Black Student Union Hosts ‘Ratchet’ Radio Show

This article was contributed by Gladys Gitau.

Black Student Union students are to host a new radio show on KWCW. The show, “Ratchet Radio,” will feature hip hop and rap music of a ratchet variety, an aspect of African American culture lacking on Whitman campus.

Juniors MC Mariah and Alisha Aforward will host the radio show on Wednesdays at 1 a.m., when they are tired of pretending that Whitman isn’t the whitest place on earth.

“How long do I have to pretend that I like folk music?” said Aforward, the club’s president.

For those unfamiliar with this subculture, Urban Dictionary defines “ratchetness” as “a celebration of Twitter beefs and twerking but a condemnation of swaglessness and bad weaves.”

Ratchet Radio will feature hits from Waka Flocka Flame, 2 Chainz, Lil Wayne and other mainstream ratchet artists.

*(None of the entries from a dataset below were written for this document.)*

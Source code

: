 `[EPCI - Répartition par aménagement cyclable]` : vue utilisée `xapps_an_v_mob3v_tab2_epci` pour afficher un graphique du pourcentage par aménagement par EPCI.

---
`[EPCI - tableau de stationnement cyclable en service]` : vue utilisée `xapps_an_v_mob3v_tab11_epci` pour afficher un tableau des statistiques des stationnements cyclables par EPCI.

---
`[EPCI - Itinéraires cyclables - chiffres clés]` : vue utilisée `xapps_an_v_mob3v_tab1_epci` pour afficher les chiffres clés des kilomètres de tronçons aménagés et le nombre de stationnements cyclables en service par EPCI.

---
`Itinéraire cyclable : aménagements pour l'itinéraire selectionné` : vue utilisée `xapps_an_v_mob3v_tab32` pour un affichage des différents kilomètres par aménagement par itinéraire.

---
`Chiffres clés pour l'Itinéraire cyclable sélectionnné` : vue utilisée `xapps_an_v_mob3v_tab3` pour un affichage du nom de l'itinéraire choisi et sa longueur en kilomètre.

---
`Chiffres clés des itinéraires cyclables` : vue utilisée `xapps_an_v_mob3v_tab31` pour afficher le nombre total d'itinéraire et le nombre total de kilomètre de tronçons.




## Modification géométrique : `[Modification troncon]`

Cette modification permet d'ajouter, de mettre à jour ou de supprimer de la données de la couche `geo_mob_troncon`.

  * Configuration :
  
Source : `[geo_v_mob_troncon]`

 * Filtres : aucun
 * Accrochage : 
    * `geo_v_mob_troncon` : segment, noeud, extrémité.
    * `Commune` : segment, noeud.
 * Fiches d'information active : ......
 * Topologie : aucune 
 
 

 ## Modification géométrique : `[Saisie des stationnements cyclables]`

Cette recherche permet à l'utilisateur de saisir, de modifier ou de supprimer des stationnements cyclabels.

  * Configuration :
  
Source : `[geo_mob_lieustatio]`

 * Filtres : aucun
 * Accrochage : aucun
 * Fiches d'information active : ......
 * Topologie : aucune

The show is a part of BSU’s newest campaign, “Does my ratchetness scare you?”, an educational endeavor to enlighten Whitman students about hood culture, one of the disparities that exist between white students and students of color on campus.

“My friends don’t get me. They didn’t know that I all I wanted for my birthday was a big booty hoe,” said a distressed Mariah.

One concern is that the show will offend people of color on campus. Aforward and Mariah have already thought ahead.

“There are not enough people of color to care,” Aforward said with a shrug. “Plus, people of color don’t listen to KWCW anyway because they only play, like, banjo music. They’ll be hyped.”

The idea for a ratchet radio show came up in a club meeting when someone noted the amount of times Carly Rae Jepsen’s “Call Me Maybe” was played at frat parties.

“Dis campus is boring AF. We finna tear this shit up #OnSomeReal,” said the official BSU minutes, which must be written in Ebonics and hashtags, according to BSU bylaws.

Big Daddy Bridges, aka Dha Boss, a rumored guest on the Ratchet Radio, approves of the show.

“Ratchet Radio is dope. Fuck what y’all jive turkey haters gotta say,” he said.

With so much hype around Ratchet Radio, some Whitties who are less acquainted with “#thatratchetlife” want in.

First-year Alison Price, who is from a rural Washington town near Canada, is curious but cautious about the inclusiveness of the new show.

“Can white people be ratchet, too?” Price asked Aforward.

Mariah answered her with little reservation and a lot of sass.

“Girl, with the right amount of alcohol, anyone can be ratchet.”